撮影場所の橋の背後は、“トゥーランドット”等を書いた作家カルロ・ゴッズィが住んだ館の筈です。その直ぐ傍のアパートを借りて、語学校に通ったので、懐かしいです。

2017/03/14 (Tue) 04:55 | pescecrudo #j9tLw1Y2 | URL | 編集
Re: No title

高兄さん、こんにちは。高兄さんも経験されましたか、あの迷路のような道、入り組んだ細い道、突き当たった先が運河だったり袋小路だったり。私も知人が薦めてくれた店を探して歩きましたが、それはもう本当に大変でした。と言うよりか、もう分からないと諦めたところで見つけましたよ。兎に角ヴェネツィア、これほど私を迷わせてくれる。それで居てどうしようもなく魅力的。
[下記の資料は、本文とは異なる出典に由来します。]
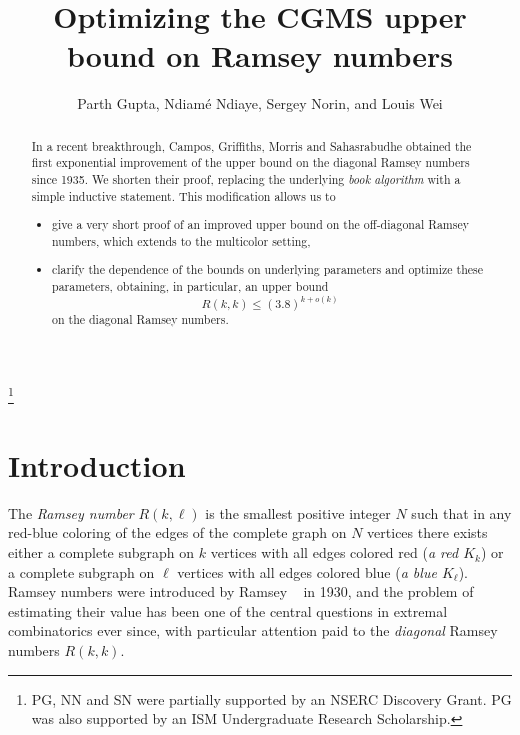 \documentclass[reqno,final,12pt]{amsart}
\begin{document}
	
\title{Optimizing the CGMS upper bound on Ramsey numbers}
\author{Parth Gupta,		
Ndiam\'e Ndiaye,
Sergey Norin,	
 and Louis Wei }
\address{Department of Mathematics and Statistics, McGill University, Montr\'{e}al, QC, Canada.}
\thanks{PG, NN and SN were partially supported by an NSERC Discovery Grant. PG was also supported by an ISM Undergraduate Research Scholarship.
}
\begin{abstract} 
	In a recent breakthrough, Campos, Griffiths, Morris and Sahasrabudhe obtained the first exponential improvement of the upper bound on the diagonal Ramsey numbers since 1935. We shorten their proof, replacing the underlying \emph{book algorithm} with a simple inductive statement. This modification allows us to \begin{itemize} \item give a very short proof of an improved upper bound on the off-diagonal Ramsey numbers, which extends to the multicolor setting,
		\item clarify the dependence of the bounds on underlying parameters and optimize these parameters, obtaining, in particular, an upper bound
		$$R(k,k) \leq (3.8)^{k+o(k)}$$ 
		on the diagonal Ramsey numbers.
		\end{itemize}  
\end{abstract}
	\maketitle
	
	
\section{Introduction} The \emph{Ramsey number} $R(k, \ell)$ is the smallest positive integer $N$ such that
in any red-blue coloring of the edges of the complete graph on $N$ vertices there exists either a complete subgraph on $k$ vertices with all edges colored red (\emph{a red $K_k$}) or a complete subgraph on $\ell$ vertices with all edges colored blue (\emph{a blue $K_{\ell}$}).
Ramsey numbers were introduced by Ramsey ~\cite{R30} in 1930, and the problem of estimating their value has been one of the central questions in extremal combinatorics ever since, with particular attention paid to the \emph{diagonal} Ramsey numbers $R(k,k)$.
	
\end{document}
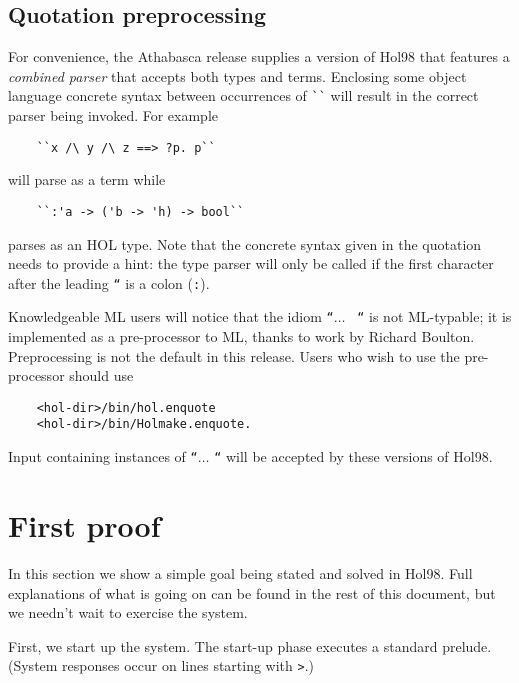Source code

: \documentclass[12pt,fleqn,layout,a4paper]{report}
\begin{document}
\subsection{Quotation preprocessing}

For convenience, the Athabasca release supplies a version of Hol98 that
features a {\it combined parser\/} that accepts both types and
terms. Enclosing some object language concrete syntax between
occurrences of \verb+``+ will result in the correct parser being
invoked. For example

\begin{verbatim}
    ``x /\ y /\ z ==> ?p. p``
\end{verbatim}

\noindent will parse as a term while

\begin{verbatim}
    ``:'a -> ('b -> 'h) -> bool``
\end{verbatim}

\noindent parses as an HOL type. Note that the concrete syntax given in
the quotation needs to provide a hint: the type parser will only be
called if the first character after the leading {\tt ``} is a colon (\verb+:+).

Knowledgeable ML users will notice that the idiom {\tt ``}$\ldots$ {\tt
``} is not ML-typable; it is implemented as a pre-processor to ML,
thanks to work by Richard Boulton. Preprocessing is not the default in
this release. Users who wish to use the pre-processor should use

\begin{verbatim}
    <hol-dir>/bin/hol.enquote
    <hol-dir>/bin/Holmake.enquote.
\end{verbatim}

Input containing instances of {\tt ``}$\ldots$ {\tt ``} will be accepted
by these versions of Hol98.

\section{First proof}

In this section we show a simple goal being stated and solved in
Hol98. Full explanations of what is going on can be found in the rest of
this document, but we needn't wait to exercise the system.

First, we start up the system. The start-up phase executes a standard
prelude. (System responses occur on lines starting with \verb+>+.)
\end{document}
2017/03/14 (Tue) 22:42 | yspringmind #- | URL | 編集
Re: No title

pescecrudoさん、こんにちは。この広場の名前は正にS. Maria Mater Dominiです。驚きですね、この広場の片面だけしか写っていないと言うのに。しかも地味で、特徴の無い写真だというのに。店は絵葉書等売っている店でしたが、まさか店の奥で印刷をしているとは知りませんでした。通称ハイデルと呼んでいる、ドイツの優秀な印刷機で刷っている・・・とのことですが、詳しいですね、印刷のこと。実に興味深いです、pescecrudoさん。この直ぐ近くのアパートを借りて語学校に通ったのは何時頃のことでしょうか。懐かしい・・・そうでしょうね、分かりますよ。そういう記憶は忘れられないものです。